Report: SEC is discussing ending its ban on graduate transfers

The potential for the end of the SEC’s ban on graduate-student transfers is up for discussion at the conference’s spring meetings this week, according to CBS Sports’ Jon Solomon.

Most conferences allow eligible graduate students the chance to transfer to another school and play immediately as long as the new school has an academic graduate program not offered at the previous institution. The rule was put into place by the NCAA in 2006, but the SEC decided to form its own policy in 2011 and require athletes to have at least two years of eligibility remaining to transfer to an SEC school.

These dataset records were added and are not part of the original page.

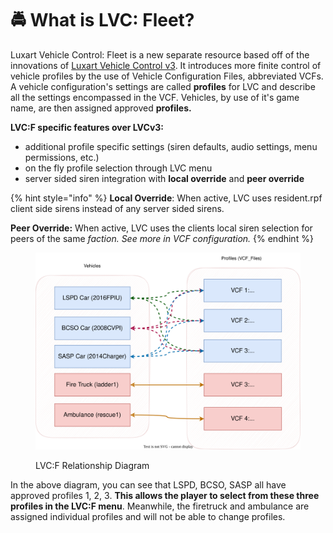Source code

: # 🚔 What is LVC: Fleet?

Luxart Vehicle Control: Fleet is a new separate resource based off of the innovations of [Luxart Vehicle Control v3](https://github.com/TrevorBarns/luxart-vehicle-control/). It introduces more finite control of vehicle profiles by the use of Vehicle Configuration Files, abbreviated VCFs. A vehicle configuration's settings are called **profiles** for LVC and describe all the settings encompassed in the VCF. Vehicles, by use of it's game name, are then assigned approved **profiles.**&#x20;

**LVC:F specific features over LVCv3:**

* additional profile specific settings (siren defaults, audio settings, menu permissions, etc.)
* on the fly profile selection through LVC menu
* server sided siren integration with **local override** and **peer override**

{% hint style="info" %}
**Local Override**: When active, LVC uses resident.rpf client side sirens instead of any server sided sirens.

**Peer Override:** When active, LVC uses the clients local siren selection for peers of the same _faction. See more in VCF configuration._
{% endhint %}

<figure><img src=".gitbook/assets/LVC_F Relationships.drawio.svg" alt=""><figcaption><p>LVC:F Relationship Diagram</p></figcaption></figure>

In the above diagram, you can see that LSPD, BCSO, SASP all have approved profiles 1, 2, 3. **This allows the player to select from these three profiles in the LVC:F menu**. Meanwhile, the firetruck and ambulance are assigned individual profiles and will not be able to change profiles.
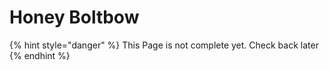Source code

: # Honey Boltbow

{% hint style="danger" %}
This Page is not complete yet. Check back later
{% endhint %}


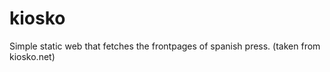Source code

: kiosko
======

Simple static web that fetches the frontpages of spanish press. (taken from kiosko.net)
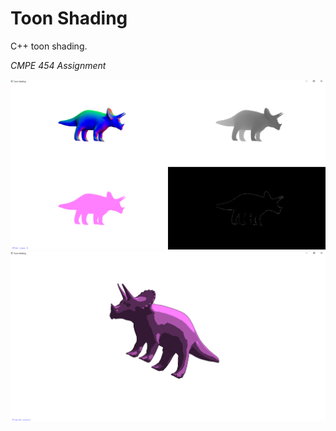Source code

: # Toon Shading

C++ toon shading.

*CMPE 454 Assignment*

![Stages](/a.PNG?raw=true)
![Final](/b.PNG?raw=true)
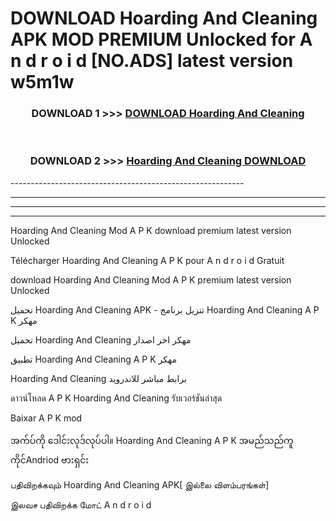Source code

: # DOWNLOAD Hoarding And Cleaning  APK MOD PREMIUM Unlocked for A n d r o i d [NO.ADS] latest version w5m1w 



<div align="center">

<h3>DOWNLOAD 1 >>> <a href="https://getmod2.web.app/?judul=Hoarding And Cleaning ">DOWNLOAD Hoarding And Cleaning </a></h3><br>

<h3>DOWNLOAD 2 >>> <a href="https://getmod2.web.app/?judul=Hoarding And Cleaning ">Hoarding And Cleaning  DOWNLOAD </a></h3>

</div>
----------------------------------------------------------

----------------------------------------------------------

----------------------------------------------------------

----------------------------------------------------------

Hoarding And Cleaning  Mod A P K download premium latest version Unlocked

Télécharger Hoarding And Cleaning  A P K pour A n d r o i d Gratuit

download Hoarding And Cleaning  Mod A P K premium latest version Unlocked

تحميل Hoarding And Cleaning  APK - تنزيل برنامج Hoarding And Cleaning  A P K مهكر

تحميل Hoarding And Cleaning  مهكر اخر اصدار

تطبيق Hoarding And Cleaning  A P K مهكر

Hoarding And Cleaning  برابط مباشر للاندرويد

ดาวน์โหลด A P K Hoarding And Cleaning  รับเวอร์ชันล่าสุด

Baixar A P K mod

အက်ပ်ကို ဒေါင်းလုဒ်လုပ်ပါ။ Hoarding And Cleaning  A P K အမည်သည်ကူကိုင်Andriod ဗားရှင်း

பதிவிறக்கவும் Hoarding And Cleaning  APK[ இல்லை விளம்பரங்கள்] 
 
இலவச பதிவிறக்க மோட் A n d r o i d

Solomon is reporting that South Carolina is proposing that the conference return back to the NCAA standards for graduate transfers.

South Carolina athletic director Ray Tanner said the issue mainly pertains to basketball, where coaches often use the graduate transfer rule to reload their roster with upperclassmen, but football coaches are also weighing in.

“I don’t think we’ve come to a conclusion," Texas A&M coach Kevin Sumlin said. “It’s affected me the other way – I’ve had two quarterbacks leave in two years and become eligible at other places.”

South Carolina’s proposal cites “competitive concerns” and says that the SEC’s current stance on the issue “is contrary to student-athlete welfare and penalizes student-athletes who are successful in the classroom, but continue to have a desire to compete during their graduate studies.”

Per Solomon, South Carolina has suggested three possibilities. The conference could simply allow graduate transfers to play immediately in all sports, allow all graduate transfers to play immediately except in football, or allow graduate transfers in only basketball.

Tanner said he thinks the issue will be voted on “by the end of the week.”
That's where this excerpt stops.